Aviation regulator prescribes work limits for fatigued air traffic controllers
Maximum duty timings of air traffic controllers (ATCOs) is to be 12 hours and total duty hours should not exceed 50 hours within six consecutive daysmumbai Updated: Dec 26, 2018 23:15 IST
To combat rising fatigue levels among air traffic controllers, aviation regulator Directorate General of Civil Aviation (DGCA) has come out with draft norms that put a cap on working hours and days. This is the first initiative of its kind and will be a civil aviation requirement (CAR), seeking stakeholders’ comments till January 9.
Made public on Monday, the CAR states that the maximum duty timings of air traffic controllers (ATCOs) is to be 12 hours and total duty hours should not exceed 50 hours within six consecutive days. A cap of 200 hours in 30 days has also been proposed. On night duty, the CAR says, “No more than three consecutive duties shall be worked which cover all or part of the period of night duties.”
A senior Airports Authority of India (AAI) official said that the CAR is aimed at ensuring no ATCO should be overloaded or asked to perform overtime as this is a stressful job and requires adequate rest. Confirming that this is the first initiative by DGCA to combat fatigue among its employees, director general of DGCA BS Bhullar said, “It is ATS watchtower duty limitations, it is in line with government decision for DGCA to license ATCOs.”
The CAR may pose a challenge to Mumbai’s airport since it is the only major airport in the country facing a shortage of ATCOs. At present, Mumbai airport has 347 air traffic service officials who handle over 900 flights daily on an average. “In order to cope up with this shortage, recruitment of officers is in the process, as a result of which more officers have been joining. Few more vacancies are to be made available soon. In order to retain the strength of the staff, we will be having fewer officers transferred out to other places from Mumbai this year,” said an AAI official.
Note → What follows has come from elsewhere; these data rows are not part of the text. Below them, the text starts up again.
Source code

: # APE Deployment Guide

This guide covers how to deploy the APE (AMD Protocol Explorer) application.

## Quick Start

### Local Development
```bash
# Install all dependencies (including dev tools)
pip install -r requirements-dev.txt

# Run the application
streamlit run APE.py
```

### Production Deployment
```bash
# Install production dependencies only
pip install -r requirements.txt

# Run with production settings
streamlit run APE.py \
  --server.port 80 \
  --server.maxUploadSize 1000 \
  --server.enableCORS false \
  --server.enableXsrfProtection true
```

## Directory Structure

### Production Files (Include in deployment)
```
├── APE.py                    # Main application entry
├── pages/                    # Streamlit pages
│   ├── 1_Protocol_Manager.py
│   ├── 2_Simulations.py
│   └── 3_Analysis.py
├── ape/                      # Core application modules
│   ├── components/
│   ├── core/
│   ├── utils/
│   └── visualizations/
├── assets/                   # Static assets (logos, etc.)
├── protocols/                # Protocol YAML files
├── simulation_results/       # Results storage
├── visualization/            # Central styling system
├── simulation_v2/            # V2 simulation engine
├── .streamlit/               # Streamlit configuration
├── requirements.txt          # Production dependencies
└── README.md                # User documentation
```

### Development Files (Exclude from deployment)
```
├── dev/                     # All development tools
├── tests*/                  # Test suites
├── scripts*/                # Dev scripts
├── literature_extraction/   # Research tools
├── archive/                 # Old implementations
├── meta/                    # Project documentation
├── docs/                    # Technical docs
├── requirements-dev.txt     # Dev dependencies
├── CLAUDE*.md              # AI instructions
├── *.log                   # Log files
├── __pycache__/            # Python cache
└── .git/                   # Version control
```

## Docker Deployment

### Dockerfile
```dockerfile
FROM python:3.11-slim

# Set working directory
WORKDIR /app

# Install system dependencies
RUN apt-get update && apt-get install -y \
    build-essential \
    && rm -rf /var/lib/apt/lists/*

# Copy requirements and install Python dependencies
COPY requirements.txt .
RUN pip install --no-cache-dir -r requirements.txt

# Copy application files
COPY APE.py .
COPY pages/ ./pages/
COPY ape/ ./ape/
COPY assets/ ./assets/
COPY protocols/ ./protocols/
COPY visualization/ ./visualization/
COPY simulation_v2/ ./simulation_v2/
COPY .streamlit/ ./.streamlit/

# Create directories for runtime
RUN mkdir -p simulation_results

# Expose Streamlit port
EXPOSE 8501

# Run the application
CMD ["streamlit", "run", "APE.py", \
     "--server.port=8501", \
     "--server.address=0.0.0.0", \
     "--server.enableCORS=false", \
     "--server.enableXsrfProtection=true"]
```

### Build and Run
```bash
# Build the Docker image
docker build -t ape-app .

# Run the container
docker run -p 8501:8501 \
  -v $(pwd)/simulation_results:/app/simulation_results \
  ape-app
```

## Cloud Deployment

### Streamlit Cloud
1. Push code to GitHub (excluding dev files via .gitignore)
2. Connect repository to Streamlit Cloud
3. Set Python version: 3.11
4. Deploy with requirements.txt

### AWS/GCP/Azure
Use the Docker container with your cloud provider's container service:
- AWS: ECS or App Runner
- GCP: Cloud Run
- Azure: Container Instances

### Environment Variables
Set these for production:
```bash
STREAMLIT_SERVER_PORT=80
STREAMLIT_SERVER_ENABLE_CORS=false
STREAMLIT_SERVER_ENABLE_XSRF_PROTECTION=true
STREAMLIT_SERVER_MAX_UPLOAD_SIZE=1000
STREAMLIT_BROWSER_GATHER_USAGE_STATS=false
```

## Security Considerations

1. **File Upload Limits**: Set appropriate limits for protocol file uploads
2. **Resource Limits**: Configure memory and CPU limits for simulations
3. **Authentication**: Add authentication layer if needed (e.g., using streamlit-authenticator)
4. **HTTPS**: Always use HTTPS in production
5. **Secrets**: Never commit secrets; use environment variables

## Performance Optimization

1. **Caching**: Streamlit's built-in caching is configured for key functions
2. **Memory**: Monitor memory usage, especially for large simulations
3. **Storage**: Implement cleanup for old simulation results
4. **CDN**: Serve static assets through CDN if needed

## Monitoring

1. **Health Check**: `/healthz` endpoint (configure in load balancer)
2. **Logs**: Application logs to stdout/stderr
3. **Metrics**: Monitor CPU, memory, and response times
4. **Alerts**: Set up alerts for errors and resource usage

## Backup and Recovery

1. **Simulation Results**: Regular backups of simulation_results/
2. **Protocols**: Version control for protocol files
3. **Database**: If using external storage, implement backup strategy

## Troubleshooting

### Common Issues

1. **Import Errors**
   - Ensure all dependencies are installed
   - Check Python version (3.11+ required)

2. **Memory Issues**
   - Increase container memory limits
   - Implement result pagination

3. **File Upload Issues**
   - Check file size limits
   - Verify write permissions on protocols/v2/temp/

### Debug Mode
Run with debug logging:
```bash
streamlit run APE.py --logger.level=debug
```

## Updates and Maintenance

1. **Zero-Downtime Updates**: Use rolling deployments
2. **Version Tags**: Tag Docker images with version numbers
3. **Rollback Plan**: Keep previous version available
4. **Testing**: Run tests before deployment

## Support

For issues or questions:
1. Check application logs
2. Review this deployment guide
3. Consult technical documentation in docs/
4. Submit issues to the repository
According to the CAR, the Air Navigation System (ANS) provider must prepare and publish officers’ duty roster well in advance so that air traffic services (ATS) personnel can plan adequate rest periods. If an airport is handling more air traffic than its declared runway capacity, then ATCOs should be given at least 30 minutes’ rest after every two hours. “There must be at least 12 hours between the end of one duty period and the beginning of the next duty. If the maximum number of consecutive days of duty is rostered, there shall be a minimum interval of 24 hours between the end of one consecutive period of duty days and the next,” said the CAR.
The CAR comes after the United Nations’ agency International Civil Aviation Organisation (ICAO) recommended air navigation services that handle air traffic control services should come under separate regulatory agency. As a result of this, the ATCOs – traditionally handled by AAI – will now be licenced by the DGCA.